- [Exercise brief] Search the material below for "Game" and copy every line where it occurs.

- [Entries provided]

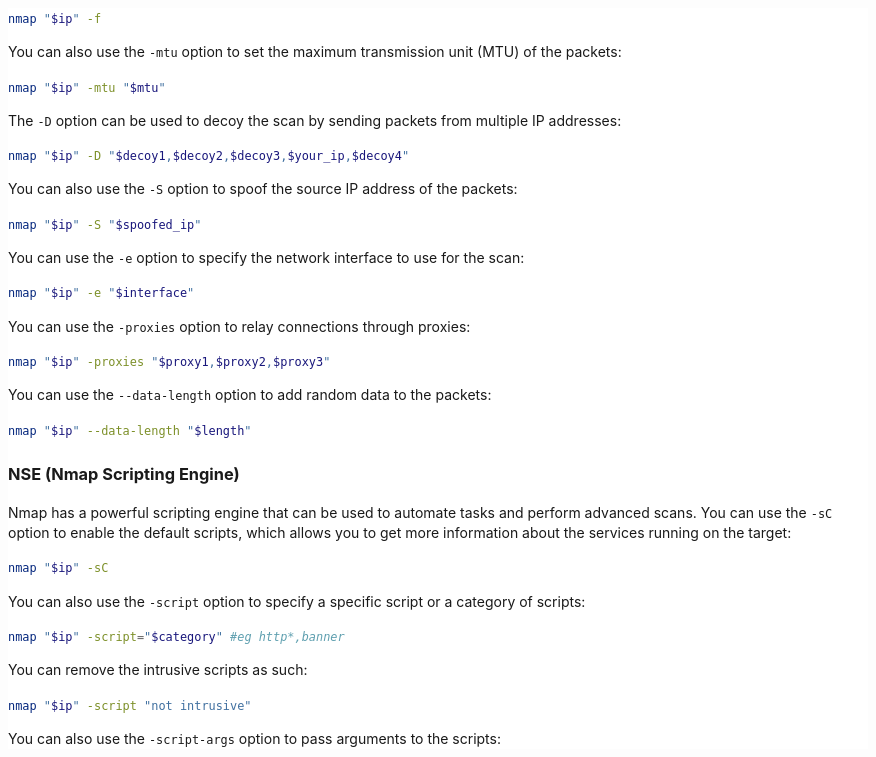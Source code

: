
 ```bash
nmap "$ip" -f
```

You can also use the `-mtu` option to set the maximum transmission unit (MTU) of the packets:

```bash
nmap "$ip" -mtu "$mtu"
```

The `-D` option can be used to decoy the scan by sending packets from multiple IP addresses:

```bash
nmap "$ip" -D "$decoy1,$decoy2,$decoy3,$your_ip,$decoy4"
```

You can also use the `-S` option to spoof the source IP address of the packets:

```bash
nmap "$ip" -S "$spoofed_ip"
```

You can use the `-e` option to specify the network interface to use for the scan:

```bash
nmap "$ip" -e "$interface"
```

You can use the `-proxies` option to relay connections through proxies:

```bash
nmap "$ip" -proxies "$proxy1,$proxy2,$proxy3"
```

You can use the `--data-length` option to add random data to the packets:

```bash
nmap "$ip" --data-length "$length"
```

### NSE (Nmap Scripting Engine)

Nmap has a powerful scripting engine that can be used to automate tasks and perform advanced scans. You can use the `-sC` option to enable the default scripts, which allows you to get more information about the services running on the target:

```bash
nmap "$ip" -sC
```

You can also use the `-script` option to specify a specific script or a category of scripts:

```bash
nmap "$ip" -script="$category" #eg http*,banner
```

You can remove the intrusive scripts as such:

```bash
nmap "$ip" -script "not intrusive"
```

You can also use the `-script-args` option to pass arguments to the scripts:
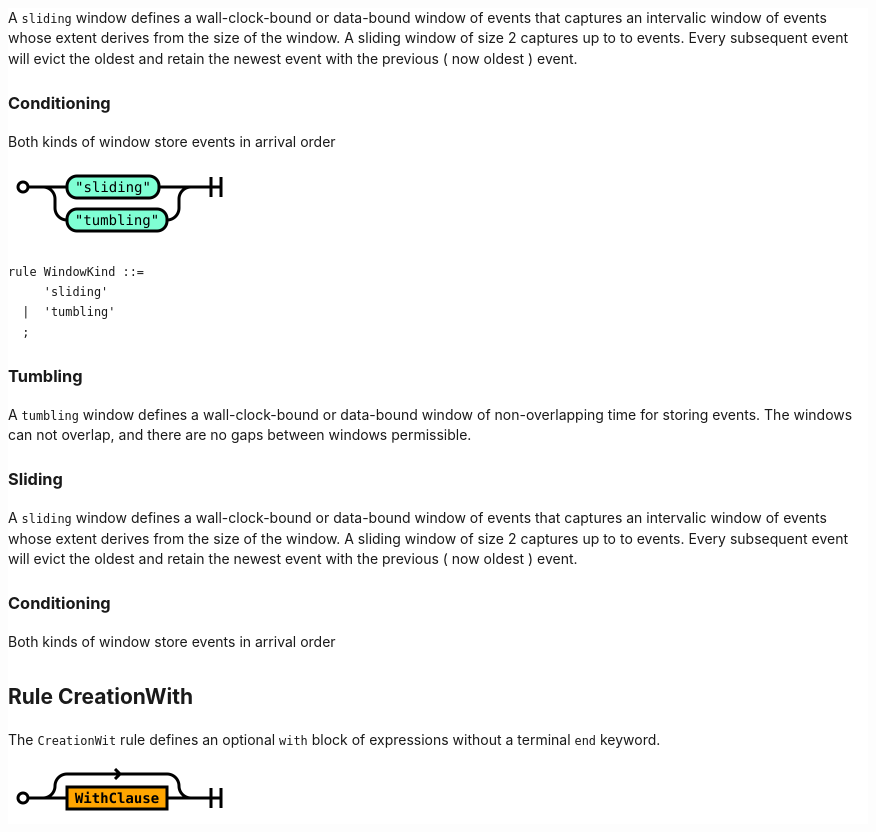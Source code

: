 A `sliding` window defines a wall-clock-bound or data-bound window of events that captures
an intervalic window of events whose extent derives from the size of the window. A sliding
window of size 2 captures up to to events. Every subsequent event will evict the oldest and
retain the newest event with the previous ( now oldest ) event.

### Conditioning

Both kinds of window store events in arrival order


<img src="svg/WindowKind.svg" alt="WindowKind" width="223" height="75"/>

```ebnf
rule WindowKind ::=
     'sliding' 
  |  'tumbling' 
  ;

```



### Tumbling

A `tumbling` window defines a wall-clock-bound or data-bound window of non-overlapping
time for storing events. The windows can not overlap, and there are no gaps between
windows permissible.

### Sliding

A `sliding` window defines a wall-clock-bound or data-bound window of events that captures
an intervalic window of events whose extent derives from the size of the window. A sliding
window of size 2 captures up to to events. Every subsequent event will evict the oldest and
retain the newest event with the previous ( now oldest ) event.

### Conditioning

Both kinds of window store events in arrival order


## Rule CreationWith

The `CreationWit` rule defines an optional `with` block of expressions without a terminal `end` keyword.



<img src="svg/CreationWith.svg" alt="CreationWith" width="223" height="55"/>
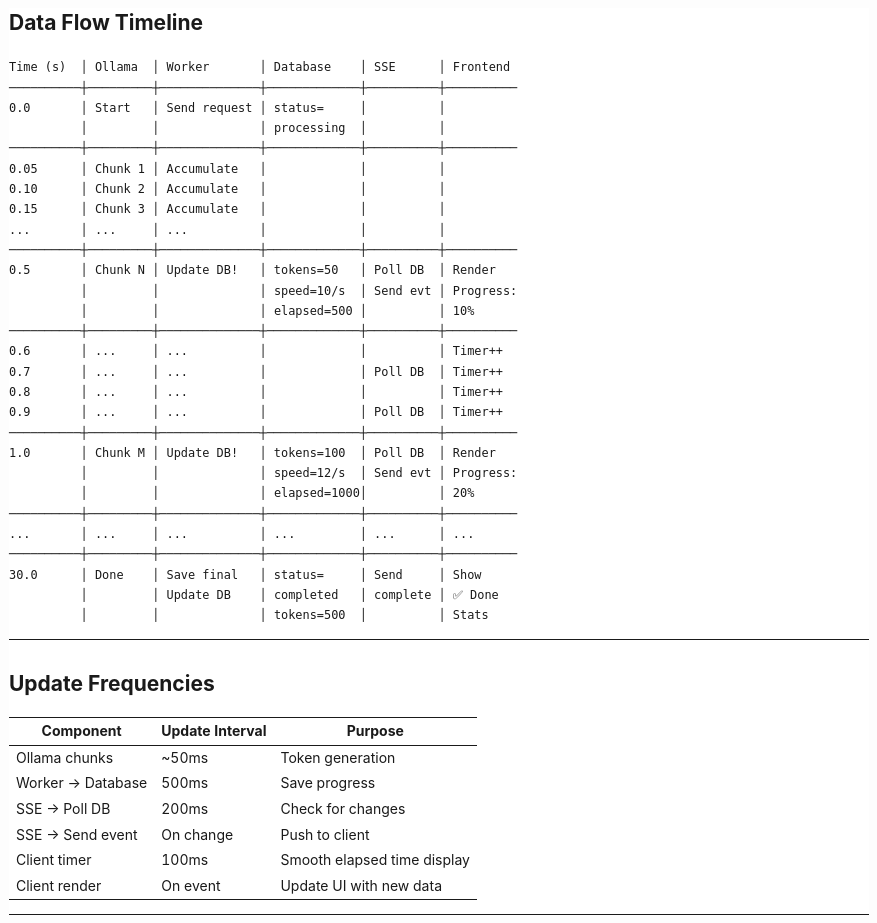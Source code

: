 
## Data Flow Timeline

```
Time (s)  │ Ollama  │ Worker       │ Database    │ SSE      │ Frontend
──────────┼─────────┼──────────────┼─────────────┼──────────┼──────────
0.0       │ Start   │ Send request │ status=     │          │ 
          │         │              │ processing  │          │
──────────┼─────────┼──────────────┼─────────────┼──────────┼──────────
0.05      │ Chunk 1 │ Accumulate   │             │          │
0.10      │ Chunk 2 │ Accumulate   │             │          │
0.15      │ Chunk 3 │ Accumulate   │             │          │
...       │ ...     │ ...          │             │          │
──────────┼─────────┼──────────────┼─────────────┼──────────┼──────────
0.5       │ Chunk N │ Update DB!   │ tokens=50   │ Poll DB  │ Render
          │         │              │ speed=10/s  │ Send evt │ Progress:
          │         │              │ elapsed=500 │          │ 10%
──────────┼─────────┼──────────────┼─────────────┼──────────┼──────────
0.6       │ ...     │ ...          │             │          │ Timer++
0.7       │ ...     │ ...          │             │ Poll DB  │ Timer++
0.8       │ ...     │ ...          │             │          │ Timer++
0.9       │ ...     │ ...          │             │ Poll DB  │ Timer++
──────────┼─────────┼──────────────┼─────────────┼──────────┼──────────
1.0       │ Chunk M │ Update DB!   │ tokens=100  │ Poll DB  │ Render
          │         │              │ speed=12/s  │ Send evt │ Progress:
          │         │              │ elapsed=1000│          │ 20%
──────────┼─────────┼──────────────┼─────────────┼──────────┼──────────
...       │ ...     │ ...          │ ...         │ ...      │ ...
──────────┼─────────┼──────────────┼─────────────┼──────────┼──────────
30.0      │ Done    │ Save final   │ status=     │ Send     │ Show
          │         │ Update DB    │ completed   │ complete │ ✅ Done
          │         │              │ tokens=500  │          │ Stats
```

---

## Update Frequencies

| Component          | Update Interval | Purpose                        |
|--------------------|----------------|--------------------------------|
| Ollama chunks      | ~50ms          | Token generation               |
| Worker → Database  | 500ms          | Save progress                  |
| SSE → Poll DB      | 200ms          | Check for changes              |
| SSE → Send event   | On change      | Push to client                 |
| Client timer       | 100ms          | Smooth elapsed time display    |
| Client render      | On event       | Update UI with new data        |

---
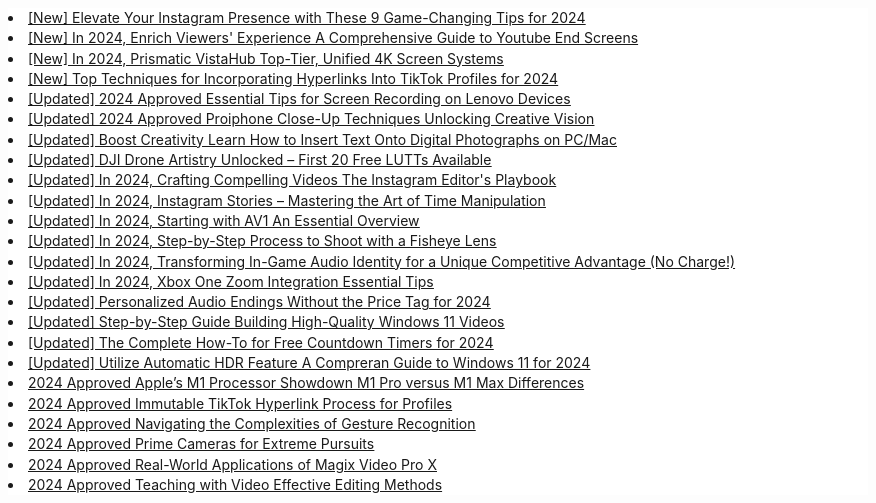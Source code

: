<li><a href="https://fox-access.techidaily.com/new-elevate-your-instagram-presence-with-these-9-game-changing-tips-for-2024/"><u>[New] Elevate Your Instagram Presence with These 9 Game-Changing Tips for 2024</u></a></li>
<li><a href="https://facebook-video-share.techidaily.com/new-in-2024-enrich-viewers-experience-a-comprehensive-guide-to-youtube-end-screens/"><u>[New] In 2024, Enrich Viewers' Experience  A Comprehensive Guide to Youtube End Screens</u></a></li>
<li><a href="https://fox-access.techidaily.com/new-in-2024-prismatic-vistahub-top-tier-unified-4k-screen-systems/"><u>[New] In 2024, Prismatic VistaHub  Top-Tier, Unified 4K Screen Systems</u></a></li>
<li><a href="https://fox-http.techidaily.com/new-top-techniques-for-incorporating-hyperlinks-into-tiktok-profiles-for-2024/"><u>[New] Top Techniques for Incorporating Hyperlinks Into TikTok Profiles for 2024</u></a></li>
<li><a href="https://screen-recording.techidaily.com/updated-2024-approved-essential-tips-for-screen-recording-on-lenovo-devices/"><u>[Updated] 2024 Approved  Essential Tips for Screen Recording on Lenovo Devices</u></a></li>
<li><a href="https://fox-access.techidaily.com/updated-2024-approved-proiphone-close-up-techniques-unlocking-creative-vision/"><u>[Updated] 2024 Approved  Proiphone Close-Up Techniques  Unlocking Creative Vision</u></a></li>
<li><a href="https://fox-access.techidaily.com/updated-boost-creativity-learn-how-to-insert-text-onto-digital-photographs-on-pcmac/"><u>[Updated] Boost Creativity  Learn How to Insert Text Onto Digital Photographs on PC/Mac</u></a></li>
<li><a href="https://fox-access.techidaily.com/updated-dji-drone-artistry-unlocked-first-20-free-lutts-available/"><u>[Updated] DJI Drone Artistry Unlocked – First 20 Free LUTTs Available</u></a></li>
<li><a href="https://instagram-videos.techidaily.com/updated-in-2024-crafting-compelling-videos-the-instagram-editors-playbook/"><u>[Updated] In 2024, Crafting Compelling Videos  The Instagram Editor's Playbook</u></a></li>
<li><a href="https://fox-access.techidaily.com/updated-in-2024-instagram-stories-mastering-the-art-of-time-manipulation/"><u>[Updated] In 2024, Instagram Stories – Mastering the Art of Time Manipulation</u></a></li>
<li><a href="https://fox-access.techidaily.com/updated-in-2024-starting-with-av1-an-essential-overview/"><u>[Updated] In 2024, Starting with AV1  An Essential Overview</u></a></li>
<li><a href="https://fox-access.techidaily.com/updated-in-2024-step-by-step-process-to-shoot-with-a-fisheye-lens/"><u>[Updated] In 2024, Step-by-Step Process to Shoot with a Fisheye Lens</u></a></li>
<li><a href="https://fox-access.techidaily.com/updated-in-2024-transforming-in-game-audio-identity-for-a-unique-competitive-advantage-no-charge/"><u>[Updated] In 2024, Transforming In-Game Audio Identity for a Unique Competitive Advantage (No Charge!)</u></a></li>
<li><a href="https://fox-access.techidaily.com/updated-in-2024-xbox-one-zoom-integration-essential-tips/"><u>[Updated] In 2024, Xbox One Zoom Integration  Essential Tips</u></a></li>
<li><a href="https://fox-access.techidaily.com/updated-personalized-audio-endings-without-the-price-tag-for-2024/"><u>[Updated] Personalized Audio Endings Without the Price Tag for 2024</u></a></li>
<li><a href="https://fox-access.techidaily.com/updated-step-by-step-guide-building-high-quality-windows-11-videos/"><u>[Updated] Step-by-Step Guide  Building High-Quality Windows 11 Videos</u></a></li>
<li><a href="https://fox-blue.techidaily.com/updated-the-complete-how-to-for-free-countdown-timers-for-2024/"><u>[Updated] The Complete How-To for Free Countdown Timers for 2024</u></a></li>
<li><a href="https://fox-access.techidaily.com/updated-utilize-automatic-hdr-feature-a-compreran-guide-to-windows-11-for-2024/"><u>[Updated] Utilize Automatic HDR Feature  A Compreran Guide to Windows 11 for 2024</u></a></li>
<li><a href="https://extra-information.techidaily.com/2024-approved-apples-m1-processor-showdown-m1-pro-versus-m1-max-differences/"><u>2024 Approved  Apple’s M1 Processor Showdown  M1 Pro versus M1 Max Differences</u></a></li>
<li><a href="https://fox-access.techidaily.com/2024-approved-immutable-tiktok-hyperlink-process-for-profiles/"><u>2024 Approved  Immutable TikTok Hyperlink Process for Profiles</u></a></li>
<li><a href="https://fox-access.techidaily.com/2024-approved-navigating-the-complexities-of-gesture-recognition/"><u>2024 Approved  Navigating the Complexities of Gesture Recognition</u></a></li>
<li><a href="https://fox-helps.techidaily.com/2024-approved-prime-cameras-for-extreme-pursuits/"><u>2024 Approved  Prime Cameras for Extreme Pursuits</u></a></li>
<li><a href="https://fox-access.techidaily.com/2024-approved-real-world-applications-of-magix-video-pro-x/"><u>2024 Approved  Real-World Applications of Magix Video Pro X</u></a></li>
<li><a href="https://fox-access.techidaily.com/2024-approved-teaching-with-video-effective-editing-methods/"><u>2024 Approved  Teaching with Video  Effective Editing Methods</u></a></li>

- [Solved problem]
:<li><a href="https://fox-access.techidaily.com/new-elevate-your-instagram-presence-with-these-9-game-changing-tips-for-2024/"><u>[New] Elevate Your Instagram Presence with These 9 Game-Changing Tips for 2024</u></a></li>
<li><a href="https://fox-access.techidaily.com/updated-in-2024-transforming-in-game-audio-identity-for-a-unique-competitive-advantage-no-charge/"><u>[Updated] In 2024, Transforming In-Game Audio Identity for a Unique Competitive Advantage (No Charge!)</u></a></li>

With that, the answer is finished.